Y venga encuestas. Apenas
arrancaban las conversaciones para concertar fórmulas de gobernabilidad y ya
circulaba la última entrega del Centro de Investigaciones Sociológicas (CIS)
sobre intención de voto pensando en si hay nuevas elecciones en primavera, que
todo puede suceder, dicho sea de paso.
A este ritmo, los españoles
somos un país encuestado, o en permanente estado de consulta demoscópica. Da
igual que acierten o no, que se despachen con el tópico de marcar tendencia o
que se traten como hay que hacerlo, es decir, con la máxima relatividad. No se
trata de denigrar a las encuestadoras y a los sociólogos: el trabajo es el
trabajo; sino de aceptar de una vez por todas que no se puede vivir a golpe de
porcentajes estimativos que, a su vez, induzcan titulares o interpretaciones
mediáticas que favorezcan determinados intereses. En este caso, además, cuando
ya se está en plena negociación para intentar formar gobierno, asunto incierto
donde los haya.
A la rica encuesta. Dale con
las estimaciones, que muchas veces no se corresponden, por cierto, de forma
coherente entre intenciones, fidelidades, recuerdos y ponderaciones de líderes.

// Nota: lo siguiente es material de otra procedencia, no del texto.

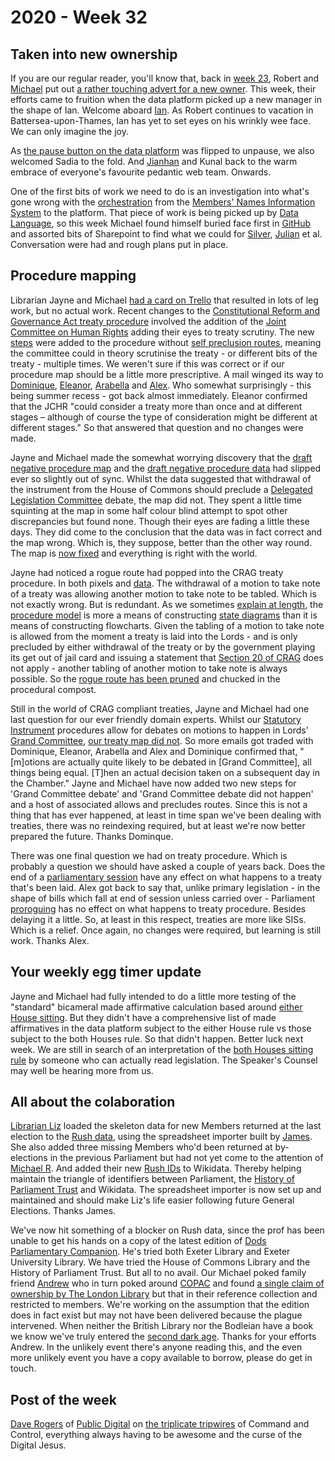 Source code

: # 2020 - Week 32

## Taken into new ownership

If you are our regular reader, you'll know that, back in [week 23](https://ukparliament.github.io/ontologies/meta/weeknotes/2020/23/), Robert and [Michael](https://twitter.com/fantasticlife) put out [a rather touching advert for a new owner](https://twitter.com/fantasticlife/status/1269230180847038472). This week, their efforts came to fruition when the data platform picked up a new manager in the shape of Ian. Welcome aboard [Ian](https://www.linkedin.com/in/ianwharrison/). As Robert continues to vacation in Battersea-upon-Thames, Ian has yet to set eyes on his wrinkly wee face. We can only imagine the joy.

As [the pause button on the data platform](https://pds.blog.parliament.uk/2019/02/15/a-new-way-of-working-single-technical-direction/) was flipped to unpause, we also welcomed Sadia to the fold. And [Jianhan](https://twitter.com/jianhanzhu) and Kunal back to the warm embrace of everyone's favourite pedantic web team. Onwards.

One of the first bits of work we need to do is an investigation into what's gone wrong with the [orchestration](https://en.wikipedia.org/wiki/Extract,_transform,_load) from the [Members' Names Information System](https://data.parliament.uk/membersdataplatform/memberquery.aspx) to the platform. That piece of work is being picked up by [Data Language](https://datalanguage.com/), so this week Michael found himself buried face first in [GitHub](https://github.com/ukparliament/) and assorted bits of Sharepoint to find what we could for [Silver](https://twitter.com/silveroliver), [Julian](https://julianeverett.wordpress.com/) et al. Conversation were had and rough plans put in place.

## Procedure mapping

Librarian Jayne and Michael [had a card on Trello](https://trello.com/c/4WIQeHmm/163-ah-dog-al-should-jchr-steps-on-treaties-map-be-self-precluding) that resulted in lots of leg work, but no actual work. Recent changes to the [Constitutional Reform and Governance Act treaty procedure](https://ukparliament.github.io/ontologies/procedure/flowcharts/crag-treaties/crag-treaties.pdf) involved the addition of the [Joint Committee on Human Rights](https://committees.parliament.uk/committee/93/human-rights-joint-committee) adding their eyes to treaty scrutiny. The new [steps](https://ukparliament.github.io/ontologies/procedure/procedure-ontology.html#d4e175) were added to the procedure without [self preclusion routes](https://ukparliament.github.io/ontologies/procedure/flowcharts/design-notes.html#what-is-self-preclusion), meaning the committee could in theory scrutinise the treaty - or different bits of the treaty - multiple times. We weren't sure if this was correct or if our procedure map should be a little more prescriptive. A mail winged its way to [Dominique](https://twitter.com/graciado), [Eleanor](https://twitter.com/ellie_hourigan), [Arabella](https://twitter.com/Arabella_Law) and [Alex](https://twitter.com/AlexanderHorne1). Who somewhat surprisingly - this being summer recess - got back almost immediately. Eleanor confirmed that the JCHR "could consider a treaty more than once and at different stages – although of course the type of consideration might be different at different stages." So that answered that question and no changes were made.

Jayne and Michael made the somewhat worrying discovery that the [draft negative procedure map](https://ukparliament.github.io/ontologies/procedure/flowcharts/sis/draft-negative.pdf) and the [draft negative procedure data](https://procedures.azurewebsites.net/Procedures/5/graph) had slipped ever so slightly out of sync. Whilst the data suggested that withdrawal of the instrument from the House of Commons should preclude a [Delegated Legislation Committee](https://guidetoprocedure.parliament.uk/collections/TJlQAy5I/delegated-legislation-committees) debate, the map did not. They spent a little time squinting at the map in some half colour blind attempt to spot other discrepancies but found none. Though their eyes are fading a little these days. They did come to the conclusion that the data was in fact correct and the map wrong. Which is, they suppose, better than the other way round. The map is [now fixed](https://trello.com/c/d94CjszU/166-draft-negative-procedure-should-there-be-a-preclusion-route-from-withdrawn-in-hoc-to-dlc-debate) and everything is right with the world.

Jayne had noticed a rogue route had popped into the CRAG treaty procedure. In both pixels and [data](https://procedures.azurewebsites.net/Procedures/6/graph). The withdrawal of a motion to take note of a treaty was allowing another motion to take note to be tabled. Which is not exactly wrong. But is redundant. As we sometimes [explain at length](https://ukparliament.github.io/ontologies/procedure/flowcharts/design-notes.html#why-are-some-routes-not-recorded), the [procedure model](https://ukparliament.github.io/ontologies/procedure/procedure-ontology.html) is more a means of constructing [state diagrams](https://en.wikipedia.org/wiki/State_diagram) than it is means of constructing flowcharts. Given the tabling of a motion to take note is allowed from the moment a treaty is laid into the Lords - and is only precluded by either withdrawal of the treaty or by the government playing its get out of jail card and issuing a statement that [Section 20 of CRAG](https://www.legislation.gov.uk/ukpga/2010/25/section/20) does not apply - another tabling of another motion to take note is always possible. So the [rogue route has been pruned](https://trello.com/c/eYlrS0Xz/164-motion-to-take-note-of-the-treaty-withdrawn-allows-motion-to-take-note-of-the-treaty-tabled) and chucked in the procedural compost.

Still in the world of CRAG compliant treaties, Jayne and Michael had one last question for our ever friendly domain experts. Whilst our [Statutory Instrument](https://www.parliament.uk/site-information/glossary/statutory-instruments-sis/) procedures allow for debates on motions to happen in Lords' [Grand Committee](https://www.parliament.uk/site-information/glossary/grand-committee/), [our treaty map did not](https://trello.com/c/XA15b3gu/165-grand-committees-possible-in-treaty-land). So more emails got traded with Dominique, Eleanor, Arabella and Alex and Dominique confirmed that, "[m]otions are actually quite likely to be debated in [Grand Committee], all things being equal. [T]hen an actual decision taken on a subsequent day in the Chamber." Jayne and Michael have now added two new steps for 'Grand Committee debate' and 'Grand Committee debate did not happen' and a host of associated allows and precludes routes. Since this is not a thing that has ever happened, at least in time span we've been dealing with treaties, there was no reindexing required, but at least we're now better prepared the future. Thanks Dominque.

There was one final question we had on treaty procedure. Which is probably a question we should have asked a couple of years back. Does the end of a [parliamentary session](https://www.parliament.uk/about/how/occasions/calendar/) have any effect on what happens to a treaty that's been laid. Alex got back to say that, unlike primary legislation - in the shape of bills which fall at end of session unless carried over - Parliament [proroguing](https://www.parliament.uk/about/how/occasions/prorogation/) has no effect on what happens to treaty procedure. Besides delaying it a little. So, at least in this respect, treaties are more like SISs. Which is a relief. Once again, no changes were required, but learning is still work. Thanks Alex.

## Your weekly egg timer update

Jayne and Michael had fully intended to do a little more testing of the "standard" bicameral made affirmative calculation based around [either House sitting](https://github.com/fantasticlife/egg-timer/blob/master/app/controllers/calculator_controller.rb#L244). But they didn't have a comprehensive list of made affirmatives in the data platform subject to the either House rule vs those subject to the both Houses rule. So that didn't happen. Better luck next week. We are still in search of an interpretation of the [both Houses sitting rule](https://github.com/fantasticlife/egg-timer/blob/master/app/controllers/calculator_controller.rb#L293) by someone who can actually read legislation. The Speaker's Counsel may well be hearing more from us.

## All about the colaboration

[Librarian Liz](https://twitter.com/greensideknits) loaded the skeleton data for new Members returned at the last election to the [Rush data](https://membersafter1832.historyofparliamentonline.org/), using the spreadsheet importer built by [James](https://twitter.com/jamesjefferies). She also added three missing Members who'd been returned at by-elections in the previous Parliament but had not yet come to the attention of [Michael R](https://socialsciences.exeter.ac.uk/politics/staff/rush/). And added their new [Rush IDs](https://www.wikidata.org/wiki/Property:P4471) to Wikidata. Thereby helping maintain the triangle of identifiers between Parliament, the [History of Parliament Trust](https://www.historyofparliamentonline.org/) and Wikidata. The spreadsheet importer is now set up and maintained and should make Liz's life easier following future General Elections. Thanks James.

We've now hit something of a blocker on Rush data, since the prof has been unable to get his hands on a copy of the latest edition of [Dods Parliamentary Companion](https://www.dodsinformation.com/product/dods-parliamentary-companion). He's tried both Exeter Library and Exeter University Library. We have tried the House of Commons Library and the History of Parliament Trust. But all to no avail. Our Michael poked family friend [Andrew](https://twitter.com/generalising) who in turn poked around [COPAC](https://en.wikipedia.org/wiki/Copac) and found [a single claim of ownership by The London Library](https://catalyst.londonlibrary.co.uk/primo-explore/fulldisplay?docid=44LON_LMS_DS000000220&vid=44LON_VU1&search_scope=CSCOP_EVERYTHING&tab=default_tab&lang=en_US&context=L) but that in their reference collection and restricted to members. We're working on the assumption that the edition does in fact exist but may not have been delivered because the plague intervened. When neither the British Library nor the Bodleian have a book we know we've truly entered the [second dark age](https://www.youtube.com/watch?v=YdzOaB8RMMQ). Thanks for your efforts Andrew. In the unlikely event there's anyone reading this, and the even more unlikely event you have a copy available to borrow, please do get in touch.

## Post of the week

[Dave Rogers](https://twitter.com/daverog) of [Public Digital](https://public.digital/) on [the triplicate tripwires](https://daverog.com/2020/08/05/culture-eats-technology-for-breakfast/) of Command and Control, everything always having to be awesome and the curse of the Digital Jesus.



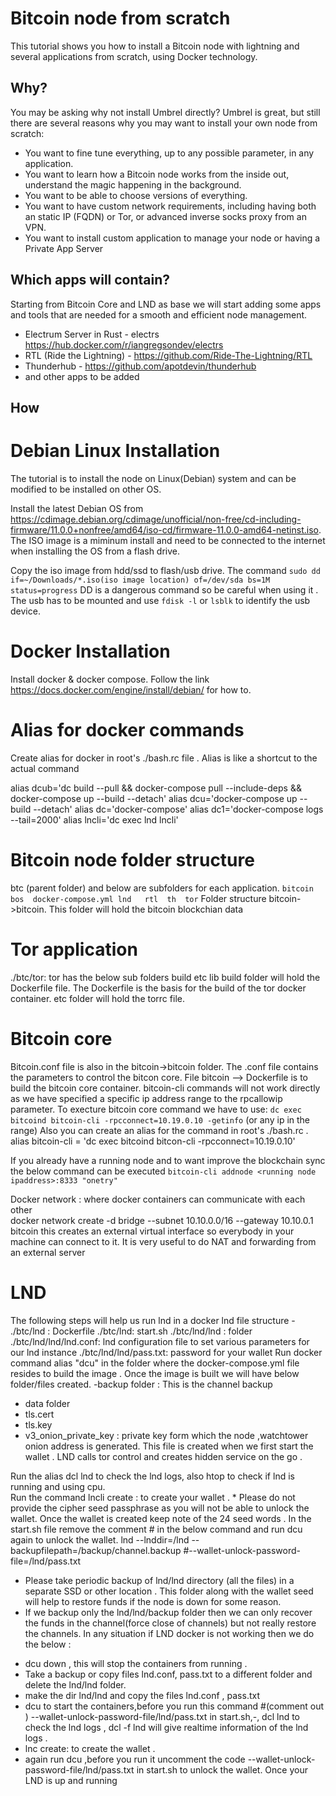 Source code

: # Bitcoin node from scratch

This tutorial shows you how to install a Bitcoin node with lightning and several applications from scratch, using Docker technology.

## Why?

You may be asking why not install Umbrel directly? Umbrel is great, but still there are several reasons why you may want to install your own node from scratch:

- You want to fine tune everything, up to any possible parameter, in any application.
- You want to learn how a Bitcoin node works from the inside out, understand the magic happening in the background.
- You want to be able to choose versions of everything.
- You want to have custom network requirements, including having both an static IP (FQDN) or Tor, or advanced inverse socks proxy from an VPN.
- You want to install custom application to manage your node or having a Private App Server

## Which apps will contain?

Starting from Bitcoin Core and LND as base we will start adding some apps and tools that are needed for a smooth and efficient node management.

- Electrum Server in Rust - electrs https://hub.docker.com/r/iangregsondev/electrs
- RTL (Ride the Lightning) - https://github.com/Ride-The-Lightning/RTL
- Thunderhub - https://github.com/apotdevin/thunderhub
- and other apps to be added

## How 
# Debian Linux Installation 
The tutorial is to install the node on Linux(Debian) system and can be modified to be installed on other OS.

Install the latest Debian OS from https://cdimage.debian.org/cdimage/unofficial/non-free/cd-including-firmware/11.0.0+nonfree/amd64/iso-cd/firmware-11.0.0-amd64-netinst.iso. 
The ISO image is a miminum install and need to be connected to the internet when installing the OS from a flash drive.

Copy the iso image from hdd/ssd to flash/usb drive. The command
`sudo dd if=~/Downloads/*.iso(iso image location) of=/dev/sda bs=1M status=progress`
DD is a dangerous command so be careful when using it . 
The usb has to be mounted and use `fdisk -l` or `lsblk` to identify the usb device.

# Docker Installation
Install docker & docker compose. Follow the link https://docs.docker.com/engine/install/debian/ for how to.

# Alias for docker commands 
Create alias for docker in root's ./bash.rc file . Alias is like a shortcut to the actual command

alias dcub='dc build --pull && docker-compose pull --include-deps
            && docker-compose up --build  --detach'
alias dcu='docker-compose up --build --detach'
alias dc='docker-compose'
alias dc1='docker-compose logs --tail=2000'
alias lncli='dc exec lnd lncli'

# Bitcoin node folder structure 
btc (parent folder) and below are subfolders for each application.
`bitcoin  bos  docker-compose.yml lnd	rtl  th  tor`
Folder structure bitcoin->bitcoin. This folder will hold the bitcoin blockchian data 

# Tor application  
./btc/tor: tor has the below sub folders
build  etc  lib
build folder will hold the Dockerfile file. The Dockerfile is the basis for the build of the tor docker container.
etc folder will hold the torrc file.

# Bitcoin core 
Bitcoin.conf file is also in the bitcoin->bitcoin folder. The .conf file contains the parameters to control the bitcon core.
File bitcoin --> Dockerfile is to build the bitcoin core container.
bitcoin-cli commands will not work directly as we have specified a specific ip address range to the rpcallowip parameter.
To execture bitcoin core command we have to use:
`dc exec bitcoind bitcoin-cli -rpcconnect=10.19.0.10 -getinfo` (or any ip in the range)
Also you can create an alias for the command in root's ./bash.rc . alias bitcoin-cli = 'dc exec bitcoind bitcon-cli -rpcconnect=10.19.0.10'

If you already have a running node and to want improve the blockchain sync the below command can be executed 
`bitcoin-cli addnode <running node ipaddress>:8333 "onetry"`

Docker network : where docker containers can communicate with each other  
docker network create -d bridge --subnet 10.10.0.0/16 --gateway 10.10.0.1 bitcoin
this creates an external virtual interface so everybody in your machine can connect to it. It is very useful to do NAT and forwarding from an external server

# LND
The following steps will help us run lnd in a docker 
lnd file structure -
./btc/lnd : Dockerfile 
./btc/lnd: start.sh
./btc/lnd/lnd  : folder
./btc/lnd/lnd/lnd.conf: lnd configuration file to set various parameters for our lnd instance
./btc/lnd/lnd/pass.txt: password for your wallet 
Run docker command alias "dcu" in the folder where the docker-compose.yml file resides to build the image .
Once the image is built we will have below folder/files created. 
 -backup folder : This is the channel backup 
 - data folder 
 - tls.cert
 - tls.key
 - v3_onion_private_key : private key form which the node ,watchtower onion address is generated. This file is created when we first start the wallet . LND calls tor control and creates hidden service on the go .

Run the alias dcl lnd to check the lnd logs, also htop to check if lnd is running and using cpu.   
Run the command lncli create : to create your wallet  . * Please do not provide the cipher seed passphrase as you will not be able to unlock the wallet.
Once the wallet is created keep note of the 24 seed words .
In the start.sh file remove the comment # in the below command and run dcu again to unlock  the wallet. 
lnd --lnddir=/lnd --backupfilepath=/backup/channel.backup  #--wallet-unlock-password-file=/lnd/pass.txt
* Please take periodic backup of lnd/lnd directory (all the files) in a separate SSD or other location . This folder along with the wallet seed will help to restore funds if the node is down for some reason.
* If we backup only the lnd/lnd/backup folder then we can only recover the funds in the channel(force close of channels) but not really restore the channels.
In any situation if LND docker is not working  then we do the below :
- dcu down , this will stop the containers from running .
- Take a backup or copy files lnd.conf, pass.txt to a different folder and delete the lnd/lnd folder.
- make the dir lnd/lnd  and copy the files lnd.conf , pass.txt 
- dcu to start the containers,before you run this command #(comment out ) --wallet-unlock-password-file/lnd/pass.txt in start.sh,-, dcl lnd to check the lnd logs ,  dcl -f lnd will give realtime information of the lnd logs .
- lnc create:  to create the wallet .  
- again run dcu ,before you run it uncomment the code  --wallet-unlock-password-file/lnd/pass.txt in start.sh  to unlock the wallet.
Once your LND is up and running 
 







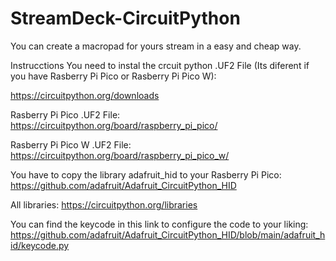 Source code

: # StreamDeck-CircuitPython
You can create a macropad for yours stream in a easy and cheap way.

Instrucctions
You need to instal the crcuit python .UF2 File (Its diferent if you have Rasberry Pi Pico or Rasberry Pi Pico W):

https://circuitpython.org/downloads

Rasberry Pi Pico .UF2 File:
https://circuitpython.org/board/raspberry_pi_pico/

Rasberry Pi Pico W .UF2 File:
https://circuitpython.org/board/raspberry_pi_pico_w/

You have to copy the library  adafruit_hid to your Rasberry Pi Pico:
https://github.com/adafruit/Adafruit_CircuitPython_HID

All libraries:
https://circuitpython.org/libraries

You can find the keycode in this link to configure the code to your liking:
https://github.com/adafruit/Adafruit_CircuitPython_HID/blob/main/adafruit_hid/keycode.py
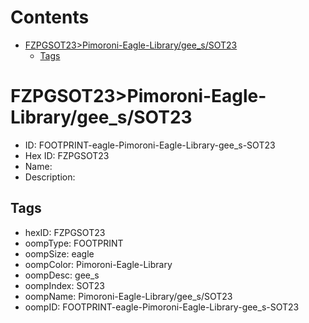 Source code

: 



Contents
========

* [FZPGSOT23>Pimoroni-Eagle-Library/gee_s/SOT23](#fzpgsot23pimoroni-eagle-librarygee_ssot23)
	* [Tags](#tags)

# FZPGSOT23>Pimoroni-Eagle-Library/gee_s/SOT23

- ID: FOOTPRINT-eagle-Pimoroni-Eagle-Library-gee_s-SOT23
- Hex ID: FZPGSOT23
- Name: 
- Description: 

## Tags

- hexID: FZPGSOT23
- oompType: FOOTPRINT
- oompSize: eagle
- oompColor: Pimoroni-Eagle-Library
- oompDesc: gee_s
- oompIndex: SOT23
- oompName: Pimoroni-Eagle-Library/gee_s/SOT23
- oompID: FOOTPRINT-eagle-Pimoroni-Eagle-Library-gee_s-SOT23
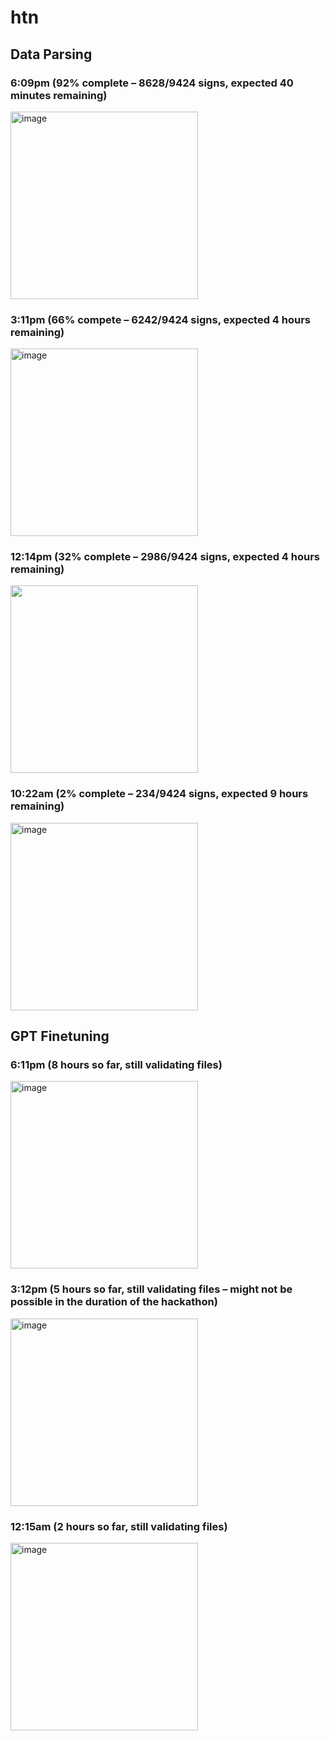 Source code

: # htn

## Data Parsing

### 6:09pm (92% complete – 8628/9424 signs, expected 40 minutes remaining)
<img width="300" alt="image" src="https://github.com/user-attachments/assets/a9f05979-d6a5-4824-9cfa-c9ebbf60dee3">

### 3:11pm (66% compete – 6242/9424 signs, expected 4 hours remaining)
<img width="300" alt="image" src="https://github.com/user-attachments/assets/b0814428-e818-424c-a9ef-b6f6ddc3d17f">

### 12:14pm (32% complete – 2986/9424 signs, expected 4 hours remaining)
<img width="300" src="https://github.com/user-attachments/assets/d0c2cc22-486a-4046-b589-48ef1957a5f3">

### 10:22am (2% complete – 234/9424 signs, expected 9 hours remaining)
<img width="300" alt="image" src="https://github.com/user-attachments/assets/e3d30ee0-92cb-481e-bb30-41f3ce369c40">

## GPT Finetuning

### 6:11pm (8 hours so far, still validating files)
<img width="300" alt="image" src="https://github.com/user-attachments/assets/25a9f7af-78a6-4141-93a6-b29beaaa663c">

### 3:12pm (5 hours so far, still validating files – might not be possible in the duration of the hackathon)
<img width="300" alt="image" src="https://github.com/user-attachments/assets/9d687bc3-f175-46c2-8470-fa8f6cbed1f4">

### 12:15am (2 hours so far, still validating files)
<img width="300" alt="image" src="https://github.com/user-attachments/assets/025c76e0-e79b-478e-929d-4bc204ef8935">
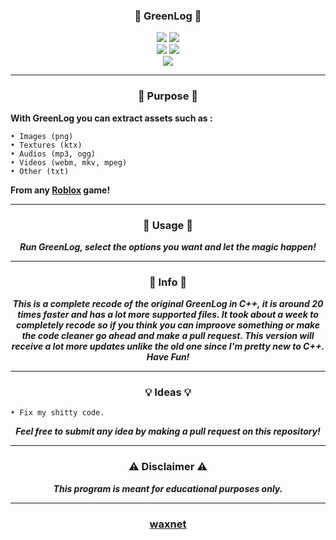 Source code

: ### <p align="center">🐸 GreenLog 🐸</p>

<p align= "center">
  <img src="https://img.shields.io/github/last-commit/waxnet/GreenLog">
  <img src="https://img.shields.io/github/license/waxnet/GreenLog">
  <br>
  <img src="https://img.shields.io/github/stars/waxnet/GreenLog">
  <img src="https://img.shields.io/github/forks/waxnet/GreenLog">
  <br>
  <img src="https://img.shields.io/github/downloads/waxnet/GreenLog/total.svg">
</p>

-----

### <p align="center">🤔 Purpose 🤔</p>

**With GreenLog you can extract assets such as :**

    • Images (png)
    • Textures (ktx)
    • Audios (mp3, ogg)
    • Videos (webm, mkv, mpeg)
    • Other (txt)

**From any <a href="https://www.roblox.com/home">Roblox</a> game!**

-----

### <p align="center">🔑 Usage 🔑</p>
<p align="center"><i><b>
Run GreenLog, select the options you want and let the magic happen!
</b></i></p>

-----

### <p align="center">📜 Info 📜</p>
<p align="center"><i><b>
This is a complete recode of the original GreenLog in C++,
it is around 20 times faster and has a lot more supported files.
It took about a week to completely recode so if you think you can
improove something or make the code cleaner go ahead and make a pull
request. This version will receive a lot more updates unlike the old
one since I'm pretty new to C++. <br> Have Fun!
</b></i></p>

-----

### <p align="center">💡 Ideas 💡</p>

    • Fix my shitty code.

<p align="center"><i><b>Feel free to submit any idea by making a pull request on this repository!</b></i></p>

-----

### <p align="center">⚠️ Disclaimer ⚠️</p>

<p align="center"><i><b>This program is meant for educational purposes only.</b></i></p>

-----

### <p align="center"><a href="https://github.com/waxnet">waxnet</a></p>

Serán muy útiles a los estados mayores de los partidos y a sus estrategas pero
su traducción es un ejercicio a conveniencia que, por tal misma razón, abona la
relatividad.
Siquiera para volver a
preguntarse qué más se necesita para que los electores castiguen a una
formación política. O si alguna vez el PSOE ganará alguna encuesta. O si los
nacionalismos ya no tienen sitio en el espectro político.